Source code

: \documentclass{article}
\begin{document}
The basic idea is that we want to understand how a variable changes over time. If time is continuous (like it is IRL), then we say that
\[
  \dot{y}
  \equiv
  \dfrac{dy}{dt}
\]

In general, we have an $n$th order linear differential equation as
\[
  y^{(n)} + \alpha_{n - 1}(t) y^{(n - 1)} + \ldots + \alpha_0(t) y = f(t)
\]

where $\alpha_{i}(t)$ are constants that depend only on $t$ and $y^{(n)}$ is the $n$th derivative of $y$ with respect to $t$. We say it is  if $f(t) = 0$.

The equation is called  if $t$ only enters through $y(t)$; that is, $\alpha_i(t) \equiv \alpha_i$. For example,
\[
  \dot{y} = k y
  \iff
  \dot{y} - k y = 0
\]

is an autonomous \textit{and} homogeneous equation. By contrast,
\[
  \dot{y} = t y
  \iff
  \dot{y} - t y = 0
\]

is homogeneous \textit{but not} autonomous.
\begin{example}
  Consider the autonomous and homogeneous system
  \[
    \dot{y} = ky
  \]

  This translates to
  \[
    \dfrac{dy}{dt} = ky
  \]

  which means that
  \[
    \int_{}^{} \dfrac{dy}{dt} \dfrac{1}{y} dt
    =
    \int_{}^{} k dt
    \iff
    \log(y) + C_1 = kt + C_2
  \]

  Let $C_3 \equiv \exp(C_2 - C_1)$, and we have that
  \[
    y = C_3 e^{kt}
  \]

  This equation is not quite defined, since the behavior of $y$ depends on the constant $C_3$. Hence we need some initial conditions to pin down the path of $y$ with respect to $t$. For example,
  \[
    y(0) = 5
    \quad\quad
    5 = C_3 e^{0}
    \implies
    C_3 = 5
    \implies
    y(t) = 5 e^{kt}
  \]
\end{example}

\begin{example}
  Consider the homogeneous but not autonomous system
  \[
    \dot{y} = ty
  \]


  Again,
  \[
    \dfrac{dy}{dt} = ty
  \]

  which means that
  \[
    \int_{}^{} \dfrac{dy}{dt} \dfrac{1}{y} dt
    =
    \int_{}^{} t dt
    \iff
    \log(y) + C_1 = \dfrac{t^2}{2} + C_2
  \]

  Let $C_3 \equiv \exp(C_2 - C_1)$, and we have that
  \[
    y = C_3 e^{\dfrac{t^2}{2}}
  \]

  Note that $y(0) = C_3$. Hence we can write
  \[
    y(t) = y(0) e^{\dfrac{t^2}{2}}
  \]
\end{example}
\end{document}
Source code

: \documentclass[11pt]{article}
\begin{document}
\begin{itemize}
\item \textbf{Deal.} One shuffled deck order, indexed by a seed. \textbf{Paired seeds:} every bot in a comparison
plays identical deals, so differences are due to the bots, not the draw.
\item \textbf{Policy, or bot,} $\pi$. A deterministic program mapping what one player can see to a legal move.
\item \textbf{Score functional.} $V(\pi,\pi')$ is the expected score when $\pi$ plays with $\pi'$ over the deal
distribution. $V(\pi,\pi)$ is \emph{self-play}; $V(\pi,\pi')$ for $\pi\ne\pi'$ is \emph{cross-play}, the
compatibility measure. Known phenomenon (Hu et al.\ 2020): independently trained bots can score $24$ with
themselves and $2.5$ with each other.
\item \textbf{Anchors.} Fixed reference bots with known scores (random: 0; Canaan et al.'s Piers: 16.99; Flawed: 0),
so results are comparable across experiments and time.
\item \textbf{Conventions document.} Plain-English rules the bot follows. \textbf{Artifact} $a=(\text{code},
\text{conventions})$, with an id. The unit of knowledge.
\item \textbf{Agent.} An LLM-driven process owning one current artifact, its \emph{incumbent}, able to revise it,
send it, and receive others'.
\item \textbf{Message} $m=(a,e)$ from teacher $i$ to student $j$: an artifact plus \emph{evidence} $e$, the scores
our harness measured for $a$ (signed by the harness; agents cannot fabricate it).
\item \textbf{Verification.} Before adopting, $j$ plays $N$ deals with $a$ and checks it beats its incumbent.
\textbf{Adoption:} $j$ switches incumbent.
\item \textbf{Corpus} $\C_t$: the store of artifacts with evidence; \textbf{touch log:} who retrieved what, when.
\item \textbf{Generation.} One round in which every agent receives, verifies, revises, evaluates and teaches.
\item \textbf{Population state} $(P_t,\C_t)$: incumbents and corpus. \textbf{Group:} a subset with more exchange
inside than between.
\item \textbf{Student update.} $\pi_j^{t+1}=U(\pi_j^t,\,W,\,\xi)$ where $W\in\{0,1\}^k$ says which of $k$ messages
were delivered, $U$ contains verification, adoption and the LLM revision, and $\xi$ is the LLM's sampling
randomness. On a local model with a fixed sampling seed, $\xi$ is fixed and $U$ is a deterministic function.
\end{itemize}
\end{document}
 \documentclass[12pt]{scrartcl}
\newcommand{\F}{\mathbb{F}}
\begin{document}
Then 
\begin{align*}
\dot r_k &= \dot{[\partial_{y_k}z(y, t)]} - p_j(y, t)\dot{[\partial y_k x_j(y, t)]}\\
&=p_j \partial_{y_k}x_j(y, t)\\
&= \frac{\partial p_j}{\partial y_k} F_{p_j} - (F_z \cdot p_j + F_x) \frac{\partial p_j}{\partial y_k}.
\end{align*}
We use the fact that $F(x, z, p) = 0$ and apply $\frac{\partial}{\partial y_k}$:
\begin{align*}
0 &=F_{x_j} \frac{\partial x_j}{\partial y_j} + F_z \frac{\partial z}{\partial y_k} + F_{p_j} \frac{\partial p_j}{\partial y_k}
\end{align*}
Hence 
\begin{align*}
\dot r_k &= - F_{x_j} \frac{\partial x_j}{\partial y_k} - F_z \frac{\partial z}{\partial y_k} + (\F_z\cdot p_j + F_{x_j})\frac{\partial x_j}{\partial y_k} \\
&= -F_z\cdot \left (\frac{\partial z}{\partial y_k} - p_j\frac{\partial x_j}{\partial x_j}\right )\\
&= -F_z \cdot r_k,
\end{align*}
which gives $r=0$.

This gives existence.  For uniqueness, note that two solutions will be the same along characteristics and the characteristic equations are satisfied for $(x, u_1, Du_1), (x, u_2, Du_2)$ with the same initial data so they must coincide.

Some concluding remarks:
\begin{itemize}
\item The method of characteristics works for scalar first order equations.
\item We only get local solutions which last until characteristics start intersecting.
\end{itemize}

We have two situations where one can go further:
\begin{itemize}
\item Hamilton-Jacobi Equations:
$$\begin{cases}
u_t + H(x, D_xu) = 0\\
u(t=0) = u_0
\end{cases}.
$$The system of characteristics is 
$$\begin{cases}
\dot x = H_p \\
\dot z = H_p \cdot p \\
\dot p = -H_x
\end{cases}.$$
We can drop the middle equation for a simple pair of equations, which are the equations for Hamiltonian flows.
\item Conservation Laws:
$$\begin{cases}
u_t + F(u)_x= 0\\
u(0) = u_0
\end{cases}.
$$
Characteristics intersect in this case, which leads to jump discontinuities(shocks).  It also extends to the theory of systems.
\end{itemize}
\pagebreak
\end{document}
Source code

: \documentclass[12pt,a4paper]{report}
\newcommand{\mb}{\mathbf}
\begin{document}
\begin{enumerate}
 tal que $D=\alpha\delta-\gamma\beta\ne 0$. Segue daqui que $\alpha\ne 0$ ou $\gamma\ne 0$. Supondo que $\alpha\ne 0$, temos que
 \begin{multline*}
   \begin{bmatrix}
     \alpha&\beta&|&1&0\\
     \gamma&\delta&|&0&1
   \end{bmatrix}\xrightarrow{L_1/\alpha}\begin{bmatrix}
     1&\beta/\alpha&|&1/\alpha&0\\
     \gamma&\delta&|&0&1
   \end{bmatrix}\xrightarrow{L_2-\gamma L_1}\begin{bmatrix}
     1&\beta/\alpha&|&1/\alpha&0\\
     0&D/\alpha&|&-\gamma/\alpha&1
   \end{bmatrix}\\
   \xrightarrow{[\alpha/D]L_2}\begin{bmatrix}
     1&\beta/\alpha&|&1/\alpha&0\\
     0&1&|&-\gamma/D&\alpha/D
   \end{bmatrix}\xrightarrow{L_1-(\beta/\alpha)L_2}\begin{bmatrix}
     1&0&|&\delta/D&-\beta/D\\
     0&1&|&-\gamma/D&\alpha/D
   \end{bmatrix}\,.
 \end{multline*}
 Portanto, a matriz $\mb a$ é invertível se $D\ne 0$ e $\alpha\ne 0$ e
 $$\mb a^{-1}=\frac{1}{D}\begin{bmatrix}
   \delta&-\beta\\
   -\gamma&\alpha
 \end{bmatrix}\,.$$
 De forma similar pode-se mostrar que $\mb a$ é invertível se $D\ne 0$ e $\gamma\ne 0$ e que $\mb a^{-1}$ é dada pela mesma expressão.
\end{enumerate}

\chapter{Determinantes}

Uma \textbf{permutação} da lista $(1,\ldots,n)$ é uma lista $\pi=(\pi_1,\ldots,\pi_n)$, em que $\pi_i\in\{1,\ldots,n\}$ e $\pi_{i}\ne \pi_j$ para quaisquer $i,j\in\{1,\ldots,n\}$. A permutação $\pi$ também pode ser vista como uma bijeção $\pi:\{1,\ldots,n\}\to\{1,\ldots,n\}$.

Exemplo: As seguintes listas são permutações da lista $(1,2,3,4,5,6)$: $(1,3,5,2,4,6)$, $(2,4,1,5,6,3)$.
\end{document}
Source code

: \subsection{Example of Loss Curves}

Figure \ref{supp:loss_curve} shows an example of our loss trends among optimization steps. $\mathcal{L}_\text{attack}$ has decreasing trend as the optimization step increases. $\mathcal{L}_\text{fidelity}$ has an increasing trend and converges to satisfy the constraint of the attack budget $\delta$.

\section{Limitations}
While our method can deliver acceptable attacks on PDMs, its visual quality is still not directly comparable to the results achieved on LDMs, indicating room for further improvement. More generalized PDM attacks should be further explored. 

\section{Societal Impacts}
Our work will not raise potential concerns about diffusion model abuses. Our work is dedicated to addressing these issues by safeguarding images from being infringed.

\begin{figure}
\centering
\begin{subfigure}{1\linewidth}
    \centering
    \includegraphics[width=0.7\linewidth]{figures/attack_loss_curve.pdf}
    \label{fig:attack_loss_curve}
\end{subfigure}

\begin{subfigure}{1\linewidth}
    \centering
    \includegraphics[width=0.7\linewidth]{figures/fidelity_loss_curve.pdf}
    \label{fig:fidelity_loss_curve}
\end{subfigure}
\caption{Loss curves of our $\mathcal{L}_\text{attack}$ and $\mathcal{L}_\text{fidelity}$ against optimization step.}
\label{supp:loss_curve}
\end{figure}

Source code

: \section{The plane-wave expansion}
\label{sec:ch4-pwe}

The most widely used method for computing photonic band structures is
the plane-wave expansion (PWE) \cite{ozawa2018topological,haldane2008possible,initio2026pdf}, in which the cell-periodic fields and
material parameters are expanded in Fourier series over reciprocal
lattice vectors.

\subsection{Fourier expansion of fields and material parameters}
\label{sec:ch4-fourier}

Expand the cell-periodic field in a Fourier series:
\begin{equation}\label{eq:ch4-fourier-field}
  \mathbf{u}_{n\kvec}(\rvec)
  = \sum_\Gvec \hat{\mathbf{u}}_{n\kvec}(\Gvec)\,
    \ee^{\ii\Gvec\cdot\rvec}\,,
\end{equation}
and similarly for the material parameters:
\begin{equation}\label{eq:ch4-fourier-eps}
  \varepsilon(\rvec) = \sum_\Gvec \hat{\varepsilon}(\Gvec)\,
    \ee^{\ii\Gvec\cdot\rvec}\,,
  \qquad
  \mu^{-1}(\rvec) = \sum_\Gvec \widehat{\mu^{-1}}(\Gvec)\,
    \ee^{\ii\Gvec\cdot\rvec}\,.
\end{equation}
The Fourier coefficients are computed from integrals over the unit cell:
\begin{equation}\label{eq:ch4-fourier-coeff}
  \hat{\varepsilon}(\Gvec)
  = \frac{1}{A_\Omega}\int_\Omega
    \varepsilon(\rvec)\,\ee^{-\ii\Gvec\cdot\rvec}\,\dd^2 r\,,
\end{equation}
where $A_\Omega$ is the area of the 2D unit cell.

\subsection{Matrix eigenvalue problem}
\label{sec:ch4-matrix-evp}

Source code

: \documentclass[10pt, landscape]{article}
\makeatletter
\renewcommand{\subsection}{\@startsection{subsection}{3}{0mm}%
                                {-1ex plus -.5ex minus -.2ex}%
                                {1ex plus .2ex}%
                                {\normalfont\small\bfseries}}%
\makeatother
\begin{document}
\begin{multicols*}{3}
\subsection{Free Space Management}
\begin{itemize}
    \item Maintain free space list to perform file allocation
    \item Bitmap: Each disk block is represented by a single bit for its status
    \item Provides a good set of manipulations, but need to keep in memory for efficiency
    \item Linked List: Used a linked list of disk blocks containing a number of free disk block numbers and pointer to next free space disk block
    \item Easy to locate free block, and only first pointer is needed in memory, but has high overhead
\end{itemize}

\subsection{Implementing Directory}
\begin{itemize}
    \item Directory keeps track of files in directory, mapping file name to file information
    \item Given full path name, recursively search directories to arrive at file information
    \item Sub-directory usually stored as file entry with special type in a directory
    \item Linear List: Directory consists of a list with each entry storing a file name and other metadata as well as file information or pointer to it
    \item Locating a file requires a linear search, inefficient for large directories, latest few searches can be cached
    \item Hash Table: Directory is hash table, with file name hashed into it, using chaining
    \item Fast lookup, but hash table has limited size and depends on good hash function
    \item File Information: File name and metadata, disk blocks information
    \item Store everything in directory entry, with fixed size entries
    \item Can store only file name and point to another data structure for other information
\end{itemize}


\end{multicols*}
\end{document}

==================================================

» **PROBLEM TO SOLVE**:
Give the number of lines in the entries above that contain the string "disk", and nothing more.

» **TASK RESULT**:
3